Tak banyak narasi tentang Mesir yang saya tahu hingga bersua dengan sahabat-sahabat karib Murtafie Harris dan Eid Salah. Cak Harris, demikian panggilan akrab Murtafie, adalah dosen UIN Sunan Ampel, jebolan Universitas Al-Azhar Kairo Mesir. Kami satu angkatan studi di ICRS Yogyakarta dan teman diskusi yang asyik. Melaluinya banyak narasi tentang Islam dan Gerakan Islam di Mesir, termasuk pengalaman mahasiswa-mahasiswa Indonesia yang belajar di sana, yang saya dengar.
Sementara Eid Salah adalah seorang pendeta Mesir Kristen. Kami bertemu dalam program International Summer School on Religion and Public Life tahun 2012, suatu program belajar bersama lintas ilmu, lintas agama dan kebudayaan serta lintas negara kerjasama UGM dan Boston University, di Yogyakarta dan Bali. Di situ saya berkenalan dan bersahabat hingga kini. Darinya saya mendapat banyak informasi mengenai Kekristenan di Mesir, melengkapi narasi tentang Islam Mesir dari Cak Harris.
Mesir punya sejarah peradaban agama-agama yang panjang. Dalam rentang historis tersebut masyarakatnya bergulat dinamis dengan realitas sosial-politik, ekonomi dan keagamaan yang kompleks. Semua faktor itu pada gilirannya membentuk karakter sosial yang khas dan cenderung keras. Tidak mudah memahami orang Mesir, demikian pernyataan kedua sahabat tadi. Fakta itu tampak jelas pada seorang "senior" angkatan di ICRS dari Mesir.
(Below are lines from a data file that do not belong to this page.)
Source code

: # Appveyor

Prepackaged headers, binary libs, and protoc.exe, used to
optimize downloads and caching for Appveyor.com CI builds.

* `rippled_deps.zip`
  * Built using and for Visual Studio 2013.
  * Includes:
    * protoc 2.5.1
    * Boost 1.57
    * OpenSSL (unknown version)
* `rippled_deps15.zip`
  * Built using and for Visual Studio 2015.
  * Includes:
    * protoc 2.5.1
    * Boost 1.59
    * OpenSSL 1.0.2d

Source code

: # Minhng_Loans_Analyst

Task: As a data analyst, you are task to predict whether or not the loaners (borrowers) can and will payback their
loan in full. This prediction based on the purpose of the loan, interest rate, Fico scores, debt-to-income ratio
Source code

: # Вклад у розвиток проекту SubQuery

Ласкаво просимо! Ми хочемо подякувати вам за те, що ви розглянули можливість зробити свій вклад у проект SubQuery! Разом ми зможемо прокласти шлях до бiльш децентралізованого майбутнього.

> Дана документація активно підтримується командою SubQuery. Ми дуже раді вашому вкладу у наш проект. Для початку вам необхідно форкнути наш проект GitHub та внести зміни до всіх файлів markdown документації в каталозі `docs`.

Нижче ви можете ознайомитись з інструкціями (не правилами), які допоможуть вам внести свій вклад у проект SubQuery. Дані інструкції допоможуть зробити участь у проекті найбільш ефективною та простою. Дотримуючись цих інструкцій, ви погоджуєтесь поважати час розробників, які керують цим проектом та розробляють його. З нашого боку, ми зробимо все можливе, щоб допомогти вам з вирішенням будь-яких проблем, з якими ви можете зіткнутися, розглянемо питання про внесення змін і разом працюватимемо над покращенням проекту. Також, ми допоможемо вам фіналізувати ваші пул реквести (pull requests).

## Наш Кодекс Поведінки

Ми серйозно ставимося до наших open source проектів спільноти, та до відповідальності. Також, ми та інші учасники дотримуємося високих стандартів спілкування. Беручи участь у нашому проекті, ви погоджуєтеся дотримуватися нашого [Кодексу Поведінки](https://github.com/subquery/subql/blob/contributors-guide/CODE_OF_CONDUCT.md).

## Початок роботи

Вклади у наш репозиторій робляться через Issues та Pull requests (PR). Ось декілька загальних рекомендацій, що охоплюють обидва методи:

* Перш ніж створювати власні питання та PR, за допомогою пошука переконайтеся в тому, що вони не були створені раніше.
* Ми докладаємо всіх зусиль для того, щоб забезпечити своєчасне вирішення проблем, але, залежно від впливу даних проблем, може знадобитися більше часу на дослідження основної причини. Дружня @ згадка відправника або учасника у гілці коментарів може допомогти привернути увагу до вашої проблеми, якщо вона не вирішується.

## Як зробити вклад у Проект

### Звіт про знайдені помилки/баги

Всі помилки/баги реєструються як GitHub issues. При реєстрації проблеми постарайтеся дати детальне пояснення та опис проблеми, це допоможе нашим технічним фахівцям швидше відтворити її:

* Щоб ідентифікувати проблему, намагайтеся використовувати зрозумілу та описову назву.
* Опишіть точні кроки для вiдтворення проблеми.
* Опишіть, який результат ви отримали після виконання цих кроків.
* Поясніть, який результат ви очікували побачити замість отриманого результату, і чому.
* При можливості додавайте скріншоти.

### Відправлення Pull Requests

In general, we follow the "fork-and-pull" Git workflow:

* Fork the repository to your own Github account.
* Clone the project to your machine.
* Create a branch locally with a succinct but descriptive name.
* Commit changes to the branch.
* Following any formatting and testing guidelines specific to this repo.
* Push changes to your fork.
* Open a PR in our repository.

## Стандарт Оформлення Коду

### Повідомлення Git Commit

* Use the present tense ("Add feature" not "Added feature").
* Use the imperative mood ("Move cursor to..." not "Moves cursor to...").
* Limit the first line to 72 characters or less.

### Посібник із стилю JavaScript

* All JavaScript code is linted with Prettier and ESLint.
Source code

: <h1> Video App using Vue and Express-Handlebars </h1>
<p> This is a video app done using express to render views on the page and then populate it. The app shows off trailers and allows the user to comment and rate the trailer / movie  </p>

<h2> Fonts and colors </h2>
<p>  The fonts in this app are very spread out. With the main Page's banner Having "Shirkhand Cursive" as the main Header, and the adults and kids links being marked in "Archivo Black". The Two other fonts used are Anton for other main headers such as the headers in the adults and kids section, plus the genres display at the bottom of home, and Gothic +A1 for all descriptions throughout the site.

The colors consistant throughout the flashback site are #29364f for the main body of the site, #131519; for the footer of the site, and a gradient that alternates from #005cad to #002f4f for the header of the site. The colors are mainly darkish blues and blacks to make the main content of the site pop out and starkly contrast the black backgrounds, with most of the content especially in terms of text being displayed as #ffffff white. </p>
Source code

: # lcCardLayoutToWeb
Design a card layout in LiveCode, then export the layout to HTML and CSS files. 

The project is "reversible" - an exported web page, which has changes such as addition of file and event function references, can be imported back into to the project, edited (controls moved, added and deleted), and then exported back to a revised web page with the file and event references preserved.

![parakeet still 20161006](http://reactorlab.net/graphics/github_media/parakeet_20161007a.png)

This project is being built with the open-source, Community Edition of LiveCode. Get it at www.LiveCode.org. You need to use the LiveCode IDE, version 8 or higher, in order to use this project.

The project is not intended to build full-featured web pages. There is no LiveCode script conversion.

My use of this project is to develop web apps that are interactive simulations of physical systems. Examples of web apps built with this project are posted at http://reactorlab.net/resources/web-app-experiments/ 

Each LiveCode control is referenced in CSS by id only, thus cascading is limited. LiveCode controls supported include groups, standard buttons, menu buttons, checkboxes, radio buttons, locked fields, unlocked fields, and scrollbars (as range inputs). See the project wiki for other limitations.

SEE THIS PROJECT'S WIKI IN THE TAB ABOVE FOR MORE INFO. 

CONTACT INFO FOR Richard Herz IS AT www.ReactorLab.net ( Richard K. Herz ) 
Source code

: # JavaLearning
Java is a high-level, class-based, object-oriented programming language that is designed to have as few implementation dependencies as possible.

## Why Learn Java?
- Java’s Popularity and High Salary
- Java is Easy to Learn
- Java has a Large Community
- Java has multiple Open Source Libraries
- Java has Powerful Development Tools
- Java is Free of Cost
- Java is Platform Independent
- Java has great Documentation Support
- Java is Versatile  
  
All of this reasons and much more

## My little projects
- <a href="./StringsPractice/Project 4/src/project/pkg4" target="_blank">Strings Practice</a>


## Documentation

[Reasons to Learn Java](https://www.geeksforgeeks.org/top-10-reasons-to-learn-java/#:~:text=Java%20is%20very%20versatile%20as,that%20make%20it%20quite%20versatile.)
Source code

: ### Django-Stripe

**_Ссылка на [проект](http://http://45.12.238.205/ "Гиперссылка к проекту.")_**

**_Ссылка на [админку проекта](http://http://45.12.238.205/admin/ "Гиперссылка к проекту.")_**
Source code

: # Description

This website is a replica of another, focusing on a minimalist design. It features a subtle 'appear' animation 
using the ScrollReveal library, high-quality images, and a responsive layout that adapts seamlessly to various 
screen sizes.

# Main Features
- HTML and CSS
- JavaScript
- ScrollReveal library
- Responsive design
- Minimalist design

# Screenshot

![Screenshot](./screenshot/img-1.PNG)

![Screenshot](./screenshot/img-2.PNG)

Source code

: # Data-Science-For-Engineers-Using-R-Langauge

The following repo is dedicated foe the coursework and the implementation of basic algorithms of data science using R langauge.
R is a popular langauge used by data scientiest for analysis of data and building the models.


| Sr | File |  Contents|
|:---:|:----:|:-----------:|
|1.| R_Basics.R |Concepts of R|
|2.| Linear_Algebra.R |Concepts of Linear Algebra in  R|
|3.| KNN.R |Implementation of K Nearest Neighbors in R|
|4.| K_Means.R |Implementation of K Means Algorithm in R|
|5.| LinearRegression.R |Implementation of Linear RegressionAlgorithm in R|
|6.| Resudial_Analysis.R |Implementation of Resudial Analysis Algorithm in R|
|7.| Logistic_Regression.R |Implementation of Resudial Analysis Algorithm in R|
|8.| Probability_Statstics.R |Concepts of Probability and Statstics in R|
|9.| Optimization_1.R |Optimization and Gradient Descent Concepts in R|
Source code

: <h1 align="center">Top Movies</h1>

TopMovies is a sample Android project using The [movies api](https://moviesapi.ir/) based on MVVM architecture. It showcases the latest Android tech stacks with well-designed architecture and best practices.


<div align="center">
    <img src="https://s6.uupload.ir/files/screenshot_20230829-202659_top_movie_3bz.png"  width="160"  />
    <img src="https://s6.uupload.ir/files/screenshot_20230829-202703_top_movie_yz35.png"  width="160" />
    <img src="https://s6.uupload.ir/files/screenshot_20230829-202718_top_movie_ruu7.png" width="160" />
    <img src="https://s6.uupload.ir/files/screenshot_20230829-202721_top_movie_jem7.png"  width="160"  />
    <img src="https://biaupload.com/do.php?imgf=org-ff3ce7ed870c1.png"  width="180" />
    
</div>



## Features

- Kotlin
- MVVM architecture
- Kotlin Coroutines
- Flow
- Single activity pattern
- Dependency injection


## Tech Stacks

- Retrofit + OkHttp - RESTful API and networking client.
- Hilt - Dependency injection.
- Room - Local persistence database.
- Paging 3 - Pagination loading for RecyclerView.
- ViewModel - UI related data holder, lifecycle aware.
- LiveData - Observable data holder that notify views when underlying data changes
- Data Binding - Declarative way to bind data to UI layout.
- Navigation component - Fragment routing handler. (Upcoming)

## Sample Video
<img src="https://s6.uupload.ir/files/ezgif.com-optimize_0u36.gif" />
Narasi kekerasan, dengan dalih apapun, tampaknya terekam kuat dalam sejarah dan realitas Mesir, sebagaimana tercatat dalam teks-teks Hebrew Bible (Old Testament). Kontur psikologi budaya dan relasi agama-agama turut memainkan peran signifikan dalam konstruk kesadaran dan praksis hidup keseharian orang Mesir. Pada sisi lain, Mesir memperlihatkan pula kekuatannya dalam membangun tradisi dan peradaban yang mumpuni dalam pengetahuan.
Serangkaian aksi kekerasan agama beberapa waktu belakangan tentu saja mesti dilihat dalam konstelasi sosial-politik baik internal maupun eksternal, terutama di kawasan Timur Tengah. Aksi serangan bom yang disasar kepada dua gereja Kristen Koptik pada bulan April lalu, dan berlanjut dengan serangan bom Masjid Al-Rawdah di Sinai yang menewaskan 235 orang itu memperlihatkan bahwa ancaman sesungguhnya ada pada konstruk kesadaran sosioreligius yang serba absolut. Oleh karenanya bahasa keagamaan yang dialogis dan humanis tidak mampu meredam belitan tiga simpul: kuasa-agama-senjata. Dengan semua yang serba absolut, "identitas" yang sama tak cukup kuat mengikat solidaritas. Pembenaran atau justifikasi yang serba mutlak itu pun menjadi dalil teologis untuk melumat habis kekayaan kultural yang membesarkan peradabannya.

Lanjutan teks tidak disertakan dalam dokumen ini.